[[ SUPPLIED DATA open ]]

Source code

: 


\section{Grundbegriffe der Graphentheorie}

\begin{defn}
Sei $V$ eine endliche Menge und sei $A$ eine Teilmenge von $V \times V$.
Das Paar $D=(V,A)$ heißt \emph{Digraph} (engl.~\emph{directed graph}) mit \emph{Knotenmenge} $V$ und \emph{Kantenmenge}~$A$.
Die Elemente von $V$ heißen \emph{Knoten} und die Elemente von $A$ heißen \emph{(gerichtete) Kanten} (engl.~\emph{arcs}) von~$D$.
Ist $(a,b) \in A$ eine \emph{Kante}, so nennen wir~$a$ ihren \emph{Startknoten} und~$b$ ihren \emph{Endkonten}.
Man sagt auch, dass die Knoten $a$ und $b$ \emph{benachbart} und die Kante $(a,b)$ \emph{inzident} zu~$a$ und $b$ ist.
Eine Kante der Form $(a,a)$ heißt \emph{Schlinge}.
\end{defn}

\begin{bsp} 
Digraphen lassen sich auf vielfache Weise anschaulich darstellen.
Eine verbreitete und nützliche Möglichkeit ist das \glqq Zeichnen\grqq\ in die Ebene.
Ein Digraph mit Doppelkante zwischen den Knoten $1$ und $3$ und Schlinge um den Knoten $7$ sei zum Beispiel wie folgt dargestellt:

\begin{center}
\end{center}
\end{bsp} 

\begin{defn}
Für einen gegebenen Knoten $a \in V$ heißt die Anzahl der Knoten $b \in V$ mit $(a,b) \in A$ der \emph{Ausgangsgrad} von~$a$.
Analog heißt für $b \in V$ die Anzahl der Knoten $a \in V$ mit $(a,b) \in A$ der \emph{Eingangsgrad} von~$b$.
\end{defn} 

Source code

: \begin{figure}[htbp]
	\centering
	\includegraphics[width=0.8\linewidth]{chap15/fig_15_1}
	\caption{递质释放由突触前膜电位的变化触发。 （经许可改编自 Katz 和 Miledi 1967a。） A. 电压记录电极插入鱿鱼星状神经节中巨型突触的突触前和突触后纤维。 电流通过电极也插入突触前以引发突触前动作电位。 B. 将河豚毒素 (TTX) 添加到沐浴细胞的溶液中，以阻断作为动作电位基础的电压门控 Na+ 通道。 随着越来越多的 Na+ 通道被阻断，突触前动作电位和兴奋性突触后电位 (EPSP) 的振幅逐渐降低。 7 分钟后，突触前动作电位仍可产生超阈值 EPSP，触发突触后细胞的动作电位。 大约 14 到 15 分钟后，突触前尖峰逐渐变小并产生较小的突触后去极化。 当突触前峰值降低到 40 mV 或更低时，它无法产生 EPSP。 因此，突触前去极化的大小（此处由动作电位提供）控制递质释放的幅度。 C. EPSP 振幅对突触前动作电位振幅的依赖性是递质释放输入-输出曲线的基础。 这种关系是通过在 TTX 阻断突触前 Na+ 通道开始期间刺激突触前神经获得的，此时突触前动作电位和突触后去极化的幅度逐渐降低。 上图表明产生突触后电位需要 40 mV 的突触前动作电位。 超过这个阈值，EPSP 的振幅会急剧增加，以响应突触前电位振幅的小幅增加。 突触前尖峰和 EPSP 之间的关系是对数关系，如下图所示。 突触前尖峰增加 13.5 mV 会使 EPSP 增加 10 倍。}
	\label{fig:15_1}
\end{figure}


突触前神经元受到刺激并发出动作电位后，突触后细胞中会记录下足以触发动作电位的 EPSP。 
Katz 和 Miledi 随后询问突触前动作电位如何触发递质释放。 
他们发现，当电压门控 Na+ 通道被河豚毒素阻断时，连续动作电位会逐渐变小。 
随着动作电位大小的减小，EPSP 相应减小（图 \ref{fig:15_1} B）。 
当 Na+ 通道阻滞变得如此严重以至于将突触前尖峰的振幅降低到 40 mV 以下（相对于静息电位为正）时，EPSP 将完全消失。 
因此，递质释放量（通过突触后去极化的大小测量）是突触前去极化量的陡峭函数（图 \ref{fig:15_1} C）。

[[ SUPPLIED DATA closed ]]

• [TASK STATEMENT]: Search the data for the string "begin" and copy out every line where it is found.

• [EXERCISE ANSWER]:
\begin{defn}
\begin{bsp} 
\begin{center}
\begin{defn}
: \begin{figure}[htbp]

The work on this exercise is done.